Always hurt when thrown relatives and loved ones. It does not matter how it happened and under what circumstances. You build joint plans (maybe even wanted to get married), spent a lot of time together, you may be familiar with all of his friends, parents, you love each other, you were good together. And one day your love idyll ceases to exist, and everything suddenly collapsing like a house of cardboard. Psychologically, it is certainly very difficult to accept and to understand. For a while, you but pain, resentment and hatred do not feel. All thoughts are only one question: "How could this happen? How come? "And" what did I do wrong? ".
You do not want to go ahead, lose the desire and the desire to develop, communicate with people, to learn, to walk and enjoy life. It seems that you have never and no one will meet on your life's journey. In actual fact, all that you feel after breaking up with a man, it is normal for a person with a more or less healthy psyche. You just need to be able to experience it right, do not turn completely natural situation into a worldwide tragedy, not to hurt yourself in the future.
To begin, try to accept the situation.
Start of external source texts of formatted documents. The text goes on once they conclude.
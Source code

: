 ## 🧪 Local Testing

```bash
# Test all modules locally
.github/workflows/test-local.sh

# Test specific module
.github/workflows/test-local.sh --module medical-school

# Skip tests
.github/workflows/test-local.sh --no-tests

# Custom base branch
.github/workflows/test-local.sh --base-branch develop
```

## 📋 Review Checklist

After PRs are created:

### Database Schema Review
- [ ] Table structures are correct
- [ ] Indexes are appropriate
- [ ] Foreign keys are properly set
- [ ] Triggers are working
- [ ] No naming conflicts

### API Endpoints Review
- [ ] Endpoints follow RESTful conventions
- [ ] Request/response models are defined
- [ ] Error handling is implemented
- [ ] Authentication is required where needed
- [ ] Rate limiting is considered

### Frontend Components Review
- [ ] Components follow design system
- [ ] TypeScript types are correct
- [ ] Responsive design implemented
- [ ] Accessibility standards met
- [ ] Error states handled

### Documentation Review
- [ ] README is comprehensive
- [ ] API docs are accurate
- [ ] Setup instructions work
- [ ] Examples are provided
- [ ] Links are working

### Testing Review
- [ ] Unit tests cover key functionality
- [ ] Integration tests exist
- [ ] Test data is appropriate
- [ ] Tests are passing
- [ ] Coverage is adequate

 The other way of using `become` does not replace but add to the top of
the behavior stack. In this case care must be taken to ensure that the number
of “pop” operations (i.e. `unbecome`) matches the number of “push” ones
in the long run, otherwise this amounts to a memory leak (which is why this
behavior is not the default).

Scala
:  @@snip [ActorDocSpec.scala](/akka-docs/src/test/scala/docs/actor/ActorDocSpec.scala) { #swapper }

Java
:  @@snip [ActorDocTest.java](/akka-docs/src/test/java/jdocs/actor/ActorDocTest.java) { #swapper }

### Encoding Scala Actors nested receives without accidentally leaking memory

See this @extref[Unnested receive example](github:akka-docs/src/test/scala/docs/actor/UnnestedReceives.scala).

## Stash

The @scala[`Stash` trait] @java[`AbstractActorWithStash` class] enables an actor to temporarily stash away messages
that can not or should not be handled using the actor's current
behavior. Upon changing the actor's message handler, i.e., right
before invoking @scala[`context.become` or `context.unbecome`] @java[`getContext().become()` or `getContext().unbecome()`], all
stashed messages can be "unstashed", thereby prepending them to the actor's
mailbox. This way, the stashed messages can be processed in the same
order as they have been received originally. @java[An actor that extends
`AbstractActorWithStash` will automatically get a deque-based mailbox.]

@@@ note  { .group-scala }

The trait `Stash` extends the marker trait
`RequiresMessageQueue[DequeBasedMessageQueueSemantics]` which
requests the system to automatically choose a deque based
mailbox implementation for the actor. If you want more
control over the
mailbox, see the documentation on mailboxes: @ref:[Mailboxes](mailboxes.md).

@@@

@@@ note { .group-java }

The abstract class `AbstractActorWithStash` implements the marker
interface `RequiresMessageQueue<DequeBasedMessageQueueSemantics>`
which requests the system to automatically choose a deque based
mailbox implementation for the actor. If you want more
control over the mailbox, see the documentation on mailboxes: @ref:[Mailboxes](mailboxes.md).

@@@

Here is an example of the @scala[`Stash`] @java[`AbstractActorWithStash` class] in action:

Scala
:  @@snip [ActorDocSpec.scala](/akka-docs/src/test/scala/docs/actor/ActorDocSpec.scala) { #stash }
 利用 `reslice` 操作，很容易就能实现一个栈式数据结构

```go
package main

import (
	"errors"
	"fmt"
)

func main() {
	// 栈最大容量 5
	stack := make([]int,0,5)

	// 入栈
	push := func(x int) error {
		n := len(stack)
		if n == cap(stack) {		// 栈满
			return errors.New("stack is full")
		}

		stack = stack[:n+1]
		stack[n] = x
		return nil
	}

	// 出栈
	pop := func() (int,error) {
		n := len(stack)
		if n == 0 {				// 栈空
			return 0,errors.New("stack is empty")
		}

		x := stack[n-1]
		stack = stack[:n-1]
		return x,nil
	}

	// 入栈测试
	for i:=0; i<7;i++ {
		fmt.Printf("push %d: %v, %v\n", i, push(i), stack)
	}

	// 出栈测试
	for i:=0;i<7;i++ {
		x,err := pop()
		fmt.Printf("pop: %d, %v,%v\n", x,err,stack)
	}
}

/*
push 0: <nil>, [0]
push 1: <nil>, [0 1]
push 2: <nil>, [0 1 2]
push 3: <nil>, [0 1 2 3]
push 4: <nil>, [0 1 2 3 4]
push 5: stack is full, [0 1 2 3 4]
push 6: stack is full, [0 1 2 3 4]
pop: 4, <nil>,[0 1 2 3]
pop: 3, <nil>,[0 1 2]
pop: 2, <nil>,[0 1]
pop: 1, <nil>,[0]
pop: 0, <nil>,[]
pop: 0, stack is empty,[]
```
Your loved one is gone, he does not love you more, disillusioned, left permanently in another country or gone to another. In a word, he threw you. Understand that you are now free (not alone, but is free), you now live without this person and do not make unnecessary illusions. You will need to realize that there are no eternal relationships that separation - it is the same natural process, as well as love. Your separate ways, and each will go from now on his way.
Stop blaming yourself after an unpleasant parting, because in the future it can cause serious complexes, from which it will be very difficult to get rid of. Do not look for flaws in themselves to explain why a man you threw. You broke up just because your relationship came to an end, they are exhausted, and you should move on. Do not take revenge and do not be angry with a man, even if he did, how you feel towards you ugly or cruel. You should be grateful to him for the nice and good moments that gave it to you, for communication, emotion, a sense and life experience, which is generally priceless.
Once you have managed to cope with all this, when you have plenty wept (weep, do not worry - this is useful), you can now begin to live their full life, only without him, alone. Believe me, it is full of even more pleasant and joyful moments, events and new experiences. And remember, that men always come back to where it was good, warm and cozy. That's just you have at the moment it will not need to.